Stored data
- - -

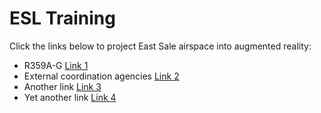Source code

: # ESL Training
 
Click the links below to project East Sale airspace into augmented reality:
<ul>
 <li>R359A-G <a href="https://atcrox.github.io/ESLtraining.github.io/R359">Link 1</a></li>
 
 <li>External coordination agencies <a href="https://atcrox.github.io/ESLtraining.github.io/Sectors">Link 2</a></li>
 
 <li>Another link <a href="https://jeremy-rhino.github.io/spologo">Link 3</a></li>
 <li>Yet another link <a href="https://jeremy-rhino.github.io/aftr">Link 4</a></li>
</ul>
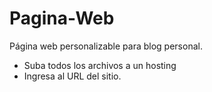 # Pagina-Web

Página web personalizable para blog personal.

- Suba todos los archivos a un hosting
- Ingresa al URL del sitio.
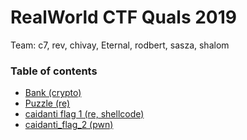 # RealWorld CTF Quals 2019

Team: c7, rev, chivay, Eternal, rodbert, sasza, shalom

### Table of contents

* [Bank (crypto)](bank)
* [Puzzle (re)](puzzle)
* [caidanti flag 1 (re, shellcode)](caidanti_flag_1)
* [caidanti_flag_2 (pwn)](caidanti_flag_2)
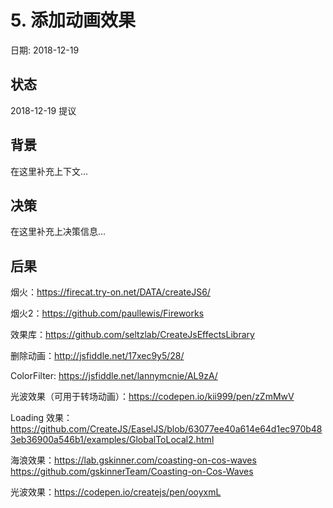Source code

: # 5. 添加动画效果

日期: 2018-12-19

## 状态

2018-12-19 提议

## 背景

在这里补充上下文...

## 决策

在这里补充上决策信息...

## 后果

烟火：https://firecat.try-on.net/DATA/createJS6/

烟火2：https://github.com/paullewis/Fireworks

效果库：https://github.com/seltzlab/CreateJsEffectsLibrary

删除动画：http://jsfiddle.net/17xec9y5/28/

ColorFilter: https://jsfiddle.net/lannymcnie/AL9zA/

光波效果（可用于转场动画）：https://codepen.io/kii999/pen/zZmMwV

Loading 效果：https://github.com/CreateJS/EaselJS/blob/63077ee40a614e64d1ec970b483eb36900a546b1/examples/GlobalToLocal2.html

海浪效果：https://lab.gskinner.com/coasting-on-cos-waves 
        https://github.com/gskinnerTeam/Coasting-on-Cos-Waves
    

光波效果：https://codepen.io/createjs/pen/ooyxmL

- - -

What is needed
Without the pictures, repeat every record above exactly as written.

Answer for the task
Source code

: # ESL Training
 
Click the links below to project East Sale airspace into augmented reality:
<ul>
 <li>R359A-G <a href="https://atcrox.github.io/ESLtraining.github.io/R359">Link 1</a></li>
 
 <li>External coordination agencies <a href="https://atcrox.github.io/ESLtraining.github.io/Sectors">Link 2</a></li>
 
 <li>Another link <a href="https://jeremy-rhino.github.io/spologo">Link 3</a></li>
 <li>Yet another link <a href="https://jeremy-rhino.github.io/aftr">Link 4</a></li>
</ul>
 # Pagina-Web

Página web personalizable para blog personal.

- Suba todos los archivos a un hosting
- Ingresa al URL del sitio.
 # RealWorld CTF Quals 2019

Team: c7, rev, chivay, Eternal, rodbert, sasza, shalom

### Table of contents

* [Bank (crypto)](bank)
* [Puzzle (re)](puzzle)
* [caidanti flag 1 (re, shellcode)](caidanti_flag_1)
* [caidanti_flag_2 (pwn)](caidanti_flag_2)
Source code

: # 5. 添加动画效果

日期: 2018-12-19

## 状态

2018-12-19 提议

## 背景

在这里补充上下文...

## 决策

在这里补充上决策信息...

## 后果

烟火：https://firecat.try-on.net/DATA/createJS6/

烟火2：https://github.com/paullewis/Fireworks

效果库：https://github.com/seltzlab/CreateJsEffectsLibrary

删除动画：http://jsfiddle.net/17xec9y5/28/

ColorFilter: https://jsfiddle.net/lannymcnie/AL9zA/

光波效果（可用于转场动画）：https://codepen.io/kii999/pen/zZmMwV

Loading 效果：https://github.com/CreateJS/EaselJS/blob/63077ee40a614e64d1ec970b483eb36900a546b1/examples/GlobalToLocal2.html

海浪效果：https://lab.gskinner.com/coasting-on-cos-waves 
        https://github.com/gskinnerTeam/Coasting-on-Cos-Waves
    

光波效果：https://codepen.io/createjs/pen/ooyxmL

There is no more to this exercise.